→ **What the task requires**: Please return the lines of the data below, word for word, from the first line through the line containing "They tried out".
[Records for this task Boundary: Start]
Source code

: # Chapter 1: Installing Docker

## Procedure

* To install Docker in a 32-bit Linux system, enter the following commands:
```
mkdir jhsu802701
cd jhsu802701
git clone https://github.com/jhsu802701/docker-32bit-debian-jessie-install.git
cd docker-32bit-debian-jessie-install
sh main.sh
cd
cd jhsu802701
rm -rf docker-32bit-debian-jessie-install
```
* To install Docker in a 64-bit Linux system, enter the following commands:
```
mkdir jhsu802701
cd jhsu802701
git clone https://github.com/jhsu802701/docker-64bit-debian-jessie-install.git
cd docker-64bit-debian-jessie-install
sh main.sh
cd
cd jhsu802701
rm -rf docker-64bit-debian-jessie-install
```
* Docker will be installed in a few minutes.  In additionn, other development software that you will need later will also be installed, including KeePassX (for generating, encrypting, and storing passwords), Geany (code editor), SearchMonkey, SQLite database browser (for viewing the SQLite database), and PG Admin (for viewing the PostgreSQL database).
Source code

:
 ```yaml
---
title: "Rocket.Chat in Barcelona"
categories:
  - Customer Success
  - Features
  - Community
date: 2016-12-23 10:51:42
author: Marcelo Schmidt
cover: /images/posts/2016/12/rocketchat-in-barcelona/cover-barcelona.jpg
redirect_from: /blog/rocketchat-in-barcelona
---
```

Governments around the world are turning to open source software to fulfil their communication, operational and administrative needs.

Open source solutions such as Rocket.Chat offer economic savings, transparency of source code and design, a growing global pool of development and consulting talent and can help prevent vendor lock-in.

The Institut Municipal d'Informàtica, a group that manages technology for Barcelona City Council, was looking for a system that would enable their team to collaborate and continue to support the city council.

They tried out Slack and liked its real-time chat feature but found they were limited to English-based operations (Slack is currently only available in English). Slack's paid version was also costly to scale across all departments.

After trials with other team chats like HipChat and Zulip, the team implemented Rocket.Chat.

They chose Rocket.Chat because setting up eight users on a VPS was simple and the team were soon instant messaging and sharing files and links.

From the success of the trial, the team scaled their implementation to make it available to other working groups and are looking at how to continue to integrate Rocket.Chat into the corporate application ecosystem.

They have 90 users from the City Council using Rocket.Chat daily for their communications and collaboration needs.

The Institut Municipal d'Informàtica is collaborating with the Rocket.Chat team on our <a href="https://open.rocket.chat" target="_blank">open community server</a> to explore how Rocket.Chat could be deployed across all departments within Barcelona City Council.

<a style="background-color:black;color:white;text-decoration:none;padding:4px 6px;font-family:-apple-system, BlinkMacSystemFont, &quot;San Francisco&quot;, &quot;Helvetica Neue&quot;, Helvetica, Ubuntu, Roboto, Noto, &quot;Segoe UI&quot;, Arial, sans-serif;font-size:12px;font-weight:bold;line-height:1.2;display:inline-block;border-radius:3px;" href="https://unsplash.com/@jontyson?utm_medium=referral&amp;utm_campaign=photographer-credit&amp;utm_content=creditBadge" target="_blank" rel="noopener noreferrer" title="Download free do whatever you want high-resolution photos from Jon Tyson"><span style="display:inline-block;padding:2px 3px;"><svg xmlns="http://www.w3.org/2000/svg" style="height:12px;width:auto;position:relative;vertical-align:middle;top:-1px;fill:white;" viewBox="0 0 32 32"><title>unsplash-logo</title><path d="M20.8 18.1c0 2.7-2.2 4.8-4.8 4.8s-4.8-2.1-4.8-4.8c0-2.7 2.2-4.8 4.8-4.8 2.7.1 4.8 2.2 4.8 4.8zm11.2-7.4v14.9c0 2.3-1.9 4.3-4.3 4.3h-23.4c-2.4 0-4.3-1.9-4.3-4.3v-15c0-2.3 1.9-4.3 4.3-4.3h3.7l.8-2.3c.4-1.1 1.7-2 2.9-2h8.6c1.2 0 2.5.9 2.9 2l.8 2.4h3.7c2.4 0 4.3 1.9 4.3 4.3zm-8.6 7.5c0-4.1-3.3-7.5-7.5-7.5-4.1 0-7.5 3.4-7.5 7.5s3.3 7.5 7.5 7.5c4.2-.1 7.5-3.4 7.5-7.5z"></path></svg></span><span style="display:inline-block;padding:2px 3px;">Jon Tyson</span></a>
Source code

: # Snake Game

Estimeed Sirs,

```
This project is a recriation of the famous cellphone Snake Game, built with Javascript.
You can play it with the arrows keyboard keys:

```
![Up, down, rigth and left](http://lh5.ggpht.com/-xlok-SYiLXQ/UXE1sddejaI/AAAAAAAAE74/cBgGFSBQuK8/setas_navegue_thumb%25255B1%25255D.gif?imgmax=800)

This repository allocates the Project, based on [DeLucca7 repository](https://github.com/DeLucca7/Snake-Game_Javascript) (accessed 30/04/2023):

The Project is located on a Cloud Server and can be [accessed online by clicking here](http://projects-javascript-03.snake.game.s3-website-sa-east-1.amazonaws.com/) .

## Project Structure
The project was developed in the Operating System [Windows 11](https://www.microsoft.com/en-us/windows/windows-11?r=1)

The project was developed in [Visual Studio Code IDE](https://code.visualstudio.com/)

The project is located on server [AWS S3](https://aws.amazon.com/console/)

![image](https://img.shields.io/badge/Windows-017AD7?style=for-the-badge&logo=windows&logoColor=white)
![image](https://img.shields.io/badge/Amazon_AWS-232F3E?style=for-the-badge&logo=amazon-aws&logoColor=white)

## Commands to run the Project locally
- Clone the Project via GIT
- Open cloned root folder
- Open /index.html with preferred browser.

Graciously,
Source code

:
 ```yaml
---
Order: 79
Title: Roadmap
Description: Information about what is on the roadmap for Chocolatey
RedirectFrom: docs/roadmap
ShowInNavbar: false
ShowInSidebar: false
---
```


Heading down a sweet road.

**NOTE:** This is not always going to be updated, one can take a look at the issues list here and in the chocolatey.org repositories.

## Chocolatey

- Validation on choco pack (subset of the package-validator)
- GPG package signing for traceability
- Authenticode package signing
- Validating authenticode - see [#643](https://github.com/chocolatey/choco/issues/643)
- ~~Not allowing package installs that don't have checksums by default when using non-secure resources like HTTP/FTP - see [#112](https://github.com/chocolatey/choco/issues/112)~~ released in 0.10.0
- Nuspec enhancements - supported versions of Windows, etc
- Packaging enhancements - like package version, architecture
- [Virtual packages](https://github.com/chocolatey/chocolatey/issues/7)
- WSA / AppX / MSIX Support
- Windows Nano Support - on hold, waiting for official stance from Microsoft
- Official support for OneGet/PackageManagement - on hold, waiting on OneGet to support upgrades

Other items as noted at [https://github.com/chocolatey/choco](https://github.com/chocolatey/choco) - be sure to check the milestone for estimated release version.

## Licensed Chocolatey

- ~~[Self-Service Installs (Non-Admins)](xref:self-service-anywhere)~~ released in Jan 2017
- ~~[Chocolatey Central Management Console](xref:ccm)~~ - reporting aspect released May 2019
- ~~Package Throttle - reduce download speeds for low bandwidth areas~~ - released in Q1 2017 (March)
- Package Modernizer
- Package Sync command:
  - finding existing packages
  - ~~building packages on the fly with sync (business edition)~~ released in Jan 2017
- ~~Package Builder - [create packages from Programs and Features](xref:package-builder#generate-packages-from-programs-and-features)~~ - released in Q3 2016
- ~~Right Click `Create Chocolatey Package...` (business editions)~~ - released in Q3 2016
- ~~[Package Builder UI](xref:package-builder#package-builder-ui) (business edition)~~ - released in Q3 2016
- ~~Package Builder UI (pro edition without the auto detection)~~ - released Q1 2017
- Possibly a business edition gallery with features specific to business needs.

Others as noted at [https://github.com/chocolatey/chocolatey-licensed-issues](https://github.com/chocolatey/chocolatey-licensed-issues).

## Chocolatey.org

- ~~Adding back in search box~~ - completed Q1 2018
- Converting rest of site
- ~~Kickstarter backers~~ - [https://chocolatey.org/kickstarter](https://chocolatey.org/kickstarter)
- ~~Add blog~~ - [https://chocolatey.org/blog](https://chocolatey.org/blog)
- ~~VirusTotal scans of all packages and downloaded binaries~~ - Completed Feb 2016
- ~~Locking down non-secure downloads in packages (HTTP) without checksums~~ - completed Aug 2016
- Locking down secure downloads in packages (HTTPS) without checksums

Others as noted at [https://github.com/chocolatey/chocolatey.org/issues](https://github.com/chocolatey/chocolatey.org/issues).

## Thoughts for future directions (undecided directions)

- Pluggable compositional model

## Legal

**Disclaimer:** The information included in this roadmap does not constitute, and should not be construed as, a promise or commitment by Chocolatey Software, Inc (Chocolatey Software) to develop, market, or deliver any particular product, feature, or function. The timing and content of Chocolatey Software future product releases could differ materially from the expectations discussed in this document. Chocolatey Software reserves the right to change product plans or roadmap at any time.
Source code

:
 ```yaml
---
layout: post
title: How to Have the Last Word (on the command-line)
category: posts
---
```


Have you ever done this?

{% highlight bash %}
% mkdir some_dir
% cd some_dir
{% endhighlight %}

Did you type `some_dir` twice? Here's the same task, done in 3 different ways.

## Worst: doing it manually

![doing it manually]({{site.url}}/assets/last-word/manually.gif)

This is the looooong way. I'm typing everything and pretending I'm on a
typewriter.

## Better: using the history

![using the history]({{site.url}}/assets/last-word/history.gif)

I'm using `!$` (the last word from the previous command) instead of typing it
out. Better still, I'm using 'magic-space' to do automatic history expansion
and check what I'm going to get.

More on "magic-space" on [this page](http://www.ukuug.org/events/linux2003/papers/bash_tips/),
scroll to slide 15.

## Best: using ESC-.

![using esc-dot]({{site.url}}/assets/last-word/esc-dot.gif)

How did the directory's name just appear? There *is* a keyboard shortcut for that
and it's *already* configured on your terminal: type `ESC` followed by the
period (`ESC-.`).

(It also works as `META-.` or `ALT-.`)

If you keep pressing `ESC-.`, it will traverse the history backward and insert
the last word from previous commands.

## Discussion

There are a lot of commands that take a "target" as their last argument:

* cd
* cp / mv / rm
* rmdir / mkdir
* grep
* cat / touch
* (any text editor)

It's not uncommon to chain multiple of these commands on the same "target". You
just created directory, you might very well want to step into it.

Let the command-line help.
[Records for this task Boundary: End]
→ **Exercise result**:
Source code

: # Chapter 1: Installing Docker

## Procedure

* To install Docker in a 32-bit Linux system, enter the following commands:
```
mkdir jhsu802701
cd jhsu802701
git clone https://github.com/jhsu802701/docker-32bit-debian-jessie-install.git
cd docker-32bit-debian-jessie-install
sh main.sh
cd
cd jhsu802701
rm -rf docker-32bit-debian-jessie-install
```
* To install Docker in a 64-bit Linux system, enter the following commands:
```
mkdir jhsu802701
cd jhsu802701
git clone https://github.com/jhsu802701/docker-64bit-debian-jessie-install.git
cd docker-64bit-debian-jessie-install
sh main.sh
cd
cd jhsu802701
rm -rf docker-64bit-debian-jessie-install
```
* Docker will be installed in a few minutes.  In additionn, other development software that you will need later will also be installed, including KeePassX (for generating, encrypting, and storing passwords), Geany (code editor), SearchMonkey, SQLite database browser (for viewing the SQLite database), and PG Admin (for viewing the PostgreSQL database).
Source code

:
 ```yaml
---
title: "Rocket.Chat in Barcelona"
categories:
  - Customer Success
  - Features
  - Community
date: 2016-12-23 10:51:42
author: Marcelo Schmidt
cover: /images/posts/2016/12/rocketchat-in-barcelona/cover-barcelona.jpg
redirect_from: /blog/rocketchat-in-barcelona
---
```

Governments around the world are turning to open source software to fulfil their communication, operational and administrative needs.

Open source solutions such as Rocket.Chat offer economic savings, transparency of source code and design, a growing global pool of development and consulting talent and can help prevent vendor lock-in.

The Institut Municipal d'Informàtica, a group that manages technology for Barcelona City Council, was looking for a system that would enable their team to collaborate and continue to support the city council.

They tried out Slack and liked its real-time chat feature but found they were limited to English-based operations (Slack is currently only available in English). Slack's paid version was also costly to scale across all departments.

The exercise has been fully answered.